Using Machine Learning to Better Classify Email

By Gurinder Walia

The first time an email classifier helped me was dealing with all the newsletters I had signed up for because I wanted 10% off my new jean purchase. I can still remember the joy when I entered my inbox in the morning, thinking I would have to go through and delete 20 newsletters, while trying to find my important email in between them. Yet, when I finally logged on, they were nowhere to be found! Tucked away by being tagged by an algorithm! We’re hoping we can provide a little bit of this joy, to our clients who tag emails; so we started an experiment to better understand machine learning and its application to SEDNA.

Improve Your Workflow Using Tags

Organizing email is an incredibly important part of anyone’s communication workflow. Whether it is our first look at an email, or returning to an email after some time, it’s important to immediately understand its content and purpose so that it can be acted on accordingly. One method that our clients use to organize their email is with category tags. With these, any team member can read an email and let their other team members know what the email is about; providing context for how it will fit into their workflow. We want to save our clients even more time, and are working on a way to to use machine learning to intelligently help our clients tag their emails.

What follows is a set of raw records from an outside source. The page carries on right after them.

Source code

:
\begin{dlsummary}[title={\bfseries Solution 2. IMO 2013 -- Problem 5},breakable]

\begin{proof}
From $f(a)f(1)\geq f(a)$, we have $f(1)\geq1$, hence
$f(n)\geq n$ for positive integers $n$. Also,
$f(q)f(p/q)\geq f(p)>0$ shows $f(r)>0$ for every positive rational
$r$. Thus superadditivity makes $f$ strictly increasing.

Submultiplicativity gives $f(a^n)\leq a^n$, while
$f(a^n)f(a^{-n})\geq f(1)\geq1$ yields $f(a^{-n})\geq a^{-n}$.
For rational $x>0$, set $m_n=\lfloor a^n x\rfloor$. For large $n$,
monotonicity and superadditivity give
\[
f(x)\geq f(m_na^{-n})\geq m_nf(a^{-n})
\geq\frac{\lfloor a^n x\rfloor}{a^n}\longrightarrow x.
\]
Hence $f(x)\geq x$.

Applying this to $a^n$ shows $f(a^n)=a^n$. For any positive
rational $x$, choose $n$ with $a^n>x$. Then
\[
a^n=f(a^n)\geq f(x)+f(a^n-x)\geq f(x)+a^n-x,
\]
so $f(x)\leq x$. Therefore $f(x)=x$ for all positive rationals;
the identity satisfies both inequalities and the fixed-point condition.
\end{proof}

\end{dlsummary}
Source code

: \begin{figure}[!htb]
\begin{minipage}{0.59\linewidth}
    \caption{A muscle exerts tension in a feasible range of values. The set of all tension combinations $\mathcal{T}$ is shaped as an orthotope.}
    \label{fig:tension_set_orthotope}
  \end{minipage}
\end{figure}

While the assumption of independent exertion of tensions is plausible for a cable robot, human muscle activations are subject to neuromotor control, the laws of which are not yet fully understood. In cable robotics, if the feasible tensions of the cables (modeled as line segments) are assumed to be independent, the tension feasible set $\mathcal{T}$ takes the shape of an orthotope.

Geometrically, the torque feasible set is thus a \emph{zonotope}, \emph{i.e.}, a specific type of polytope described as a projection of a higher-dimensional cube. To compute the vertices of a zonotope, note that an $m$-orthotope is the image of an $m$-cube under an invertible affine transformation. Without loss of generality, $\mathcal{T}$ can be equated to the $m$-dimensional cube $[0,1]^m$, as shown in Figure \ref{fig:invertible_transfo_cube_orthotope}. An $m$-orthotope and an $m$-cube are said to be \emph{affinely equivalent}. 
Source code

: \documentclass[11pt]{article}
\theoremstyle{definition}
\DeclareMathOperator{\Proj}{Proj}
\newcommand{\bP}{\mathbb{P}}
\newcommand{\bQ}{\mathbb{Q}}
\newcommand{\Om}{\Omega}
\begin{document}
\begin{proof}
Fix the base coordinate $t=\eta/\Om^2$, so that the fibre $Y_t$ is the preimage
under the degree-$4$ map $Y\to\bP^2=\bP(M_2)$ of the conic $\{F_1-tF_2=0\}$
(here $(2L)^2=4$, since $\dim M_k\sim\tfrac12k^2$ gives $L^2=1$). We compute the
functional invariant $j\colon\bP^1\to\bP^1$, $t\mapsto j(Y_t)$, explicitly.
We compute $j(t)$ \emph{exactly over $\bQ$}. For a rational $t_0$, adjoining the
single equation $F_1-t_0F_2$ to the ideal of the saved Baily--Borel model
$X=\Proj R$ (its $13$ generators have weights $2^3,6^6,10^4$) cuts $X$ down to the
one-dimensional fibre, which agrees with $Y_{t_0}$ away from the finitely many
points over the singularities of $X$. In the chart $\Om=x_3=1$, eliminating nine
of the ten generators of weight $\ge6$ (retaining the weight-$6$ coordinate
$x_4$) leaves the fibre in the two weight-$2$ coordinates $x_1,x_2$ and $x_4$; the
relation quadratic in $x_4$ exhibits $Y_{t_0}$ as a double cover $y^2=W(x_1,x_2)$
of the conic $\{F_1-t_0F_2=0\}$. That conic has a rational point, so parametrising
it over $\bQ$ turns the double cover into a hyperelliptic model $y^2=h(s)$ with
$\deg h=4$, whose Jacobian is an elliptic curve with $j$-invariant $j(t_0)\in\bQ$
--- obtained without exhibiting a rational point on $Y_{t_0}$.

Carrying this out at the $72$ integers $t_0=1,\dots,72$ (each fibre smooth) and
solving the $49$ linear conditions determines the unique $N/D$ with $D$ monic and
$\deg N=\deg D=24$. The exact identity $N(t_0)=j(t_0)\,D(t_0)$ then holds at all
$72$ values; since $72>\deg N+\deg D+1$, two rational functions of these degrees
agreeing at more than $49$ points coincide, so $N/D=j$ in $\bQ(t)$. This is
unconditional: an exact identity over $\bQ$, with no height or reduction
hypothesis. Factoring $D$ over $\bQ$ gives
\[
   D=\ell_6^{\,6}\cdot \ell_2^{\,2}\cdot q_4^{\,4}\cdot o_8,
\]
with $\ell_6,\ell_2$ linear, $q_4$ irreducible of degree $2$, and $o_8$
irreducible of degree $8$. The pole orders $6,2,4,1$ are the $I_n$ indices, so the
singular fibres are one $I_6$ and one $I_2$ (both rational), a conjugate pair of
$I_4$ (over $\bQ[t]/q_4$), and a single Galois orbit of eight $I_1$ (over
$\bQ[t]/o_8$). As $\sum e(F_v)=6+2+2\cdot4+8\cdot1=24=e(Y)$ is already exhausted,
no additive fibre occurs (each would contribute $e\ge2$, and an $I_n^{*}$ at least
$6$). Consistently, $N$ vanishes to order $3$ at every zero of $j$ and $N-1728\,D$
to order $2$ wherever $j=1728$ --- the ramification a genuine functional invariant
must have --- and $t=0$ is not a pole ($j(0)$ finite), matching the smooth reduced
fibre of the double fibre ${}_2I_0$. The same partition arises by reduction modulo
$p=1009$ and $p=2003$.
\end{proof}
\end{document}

Email Classification Is Not a New Problem

There are many examples online using machine learning to classify emails into categories. While these classifiers are doing a similar task to what we were trying to accomplish, there is a distinct difference: these public models are using universally known categories (personal, promotional, or classifying emails into political/economical/sport). Our clients create and use custom tags specifically for their workflows, thus it became apparent that we would have to create individual machine learning models for them as well.

Data, Data, and More Data

There’s a phrase in computer science: “garbage in, garbage out”. Meaning, if a program’s inputs are faulty, then its outputs will be as well. This phrase is perhaps even more important in the field of machine learning. If we train our model on poor data, it will be a poor model. Therefore, it was vital that we create excellent client-specific datasets in order to create great models. Our application has its basis in a relational database, so securely pulling out data was a matter of creating a query to pull out the information we needed. Included in this dataset, amongst other “features”, were the email contents themselves. With the goal of using various SciKitLearn libraries to create our models, we needed to quantify the qualitative information. This was done using a “bag-of-words” vector model.

Model Creation

With the model now in place, we researched different scikit learn libraries to perform multi-class classification. It’s a fine line between trying too many models (and one of the models being good – on our data – by chance) and not trying enough, so that we get our best possible model. Ultimately, we tried between 20-30 models which were various combinations LinearSVC, GaussianNB, and RandomTree and their associated hyper-parameters. To try the different model hyper-parameters and score our models via cross validation we used scikitlearn’s gridSearchCV class.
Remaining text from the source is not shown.